── Source information ──

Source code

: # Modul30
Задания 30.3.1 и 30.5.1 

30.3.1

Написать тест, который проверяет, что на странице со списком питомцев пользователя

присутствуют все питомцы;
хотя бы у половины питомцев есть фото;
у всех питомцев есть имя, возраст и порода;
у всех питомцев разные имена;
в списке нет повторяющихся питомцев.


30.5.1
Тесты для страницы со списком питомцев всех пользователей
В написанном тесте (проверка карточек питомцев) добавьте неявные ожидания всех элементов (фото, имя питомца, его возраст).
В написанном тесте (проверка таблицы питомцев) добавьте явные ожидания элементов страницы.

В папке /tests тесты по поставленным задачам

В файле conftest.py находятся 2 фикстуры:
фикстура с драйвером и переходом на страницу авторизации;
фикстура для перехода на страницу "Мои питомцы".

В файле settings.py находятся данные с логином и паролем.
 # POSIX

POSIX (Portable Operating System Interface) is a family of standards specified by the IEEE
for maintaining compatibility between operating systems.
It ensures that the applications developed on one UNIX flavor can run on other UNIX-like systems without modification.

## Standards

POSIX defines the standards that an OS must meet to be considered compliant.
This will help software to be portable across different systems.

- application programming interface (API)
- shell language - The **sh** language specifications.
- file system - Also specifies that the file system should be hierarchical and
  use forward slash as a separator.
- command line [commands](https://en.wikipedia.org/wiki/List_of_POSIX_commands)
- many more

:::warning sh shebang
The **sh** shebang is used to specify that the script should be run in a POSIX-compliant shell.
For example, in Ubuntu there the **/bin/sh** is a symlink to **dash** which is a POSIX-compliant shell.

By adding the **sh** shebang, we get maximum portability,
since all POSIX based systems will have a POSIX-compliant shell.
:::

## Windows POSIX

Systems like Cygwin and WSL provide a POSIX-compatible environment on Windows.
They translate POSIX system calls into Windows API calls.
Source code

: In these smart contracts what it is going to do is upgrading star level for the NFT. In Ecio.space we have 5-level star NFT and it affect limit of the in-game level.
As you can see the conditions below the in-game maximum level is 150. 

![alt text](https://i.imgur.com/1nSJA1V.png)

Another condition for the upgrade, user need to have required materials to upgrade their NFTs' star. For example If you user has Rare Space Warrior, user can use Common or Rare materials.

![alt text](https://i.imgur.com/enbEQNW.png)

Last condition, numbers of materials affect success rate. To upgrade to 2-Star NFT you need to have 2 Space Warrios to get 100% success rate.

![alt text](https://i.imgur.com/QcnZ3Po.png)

───

What the exercise asks » In this exercise, every line of the listing is to be output exactly.

Answer to this task »
Source code

: # Modul30
Задания 30.3.1 и 30.5.1 

30.3.1

Написать тест, который проверяет, что на странице со списком питомцев пользователя

присутствуют все питомцы;
хотя бы у половины питомцев есть фото;
у всех питомцев есть имя, возраст и порода;
у всех питомцев разные имена;
в списке нет повторяющихся питомцев.


30.5.1
Тесты для страницы со списком питомцев всех пользователей
В написанном тесте (проверка карточек питомцев) добавьте неявные ожидания всех элементов (фото, имя питомца, его возраст).
В написанном тесте (проверка таблицы питомцев) добавьте явные ожидания элементов страницы.

В папке /tests тесты по поставленным задачам

В файле conftest.py находятся 2 фикстуры:
фикстура с драйвером и переходом на страницу авторизации;
фикстура для перехода на страницу "Мои питомцы".

В файле settings.py находятся данные с логином и паролем.
 # POSIX

POSIX (Portable Operating System Interface) is a family of standards specified by the IEEE
for maintaining compatibility between operating systems.
It ensures that the applications developed on one UNIX flavor can run on other UNIX-like systems without modification.

## Standards

POSIX defines the standards that an OS must meet to be considered compliant.
This will help software to be portable across different systems.

- application programming interface (API)
- shell language - The **sh** language specifications.
- file system - Also specifies that the file system should be hierarchical and
  use forward slash as a separator.
- command line [commands](https://en.wikipedia.org/wiki/List_of_POSIX_commands)
- many more

:::warning sh shebang
The **sh** shebang is used to specify that the script should be run in a POSIX-compliant shell.
For example, in Ubuntu there the **/bin/sh** is a symlink to **dash** which is a POSIX-compliant shell.

By adding the **sh** shebang, we get maximum portability,
since all POSIX based systems will have a POSIX-compliant shell.
:::

## Windows POSIX

Systems like Cygwin and WSL provide a POSIX-compatible environment on Windows.
They translate POSIX system calls into Windows API calls.
Source code

: In these smart contracts what it is going to do is upgrading star level for the NFT. In Ecio.space we have 5-level star NFT and it affect limit of the in-game level.
As you can see the conditions below the in-game maximum level is 150. 

![alt text](https://i.imgur.com/1nSJA1V.png)

Another condition for the upgrade, user need to have required materials to upgrade their NFTs' star. For example If you user has Rare Space Warrior, user can use Common or Rare materials.

![alt text](https://i.imgur.com/enbEQNW.png)

Last condition, numbers of materials affect success rate. To upgrade to 2-Star NFT you need to have 2 Space Warrios to get 100% success rate.

![alt text](https://i.imgur.com/QcnZ3Po.png)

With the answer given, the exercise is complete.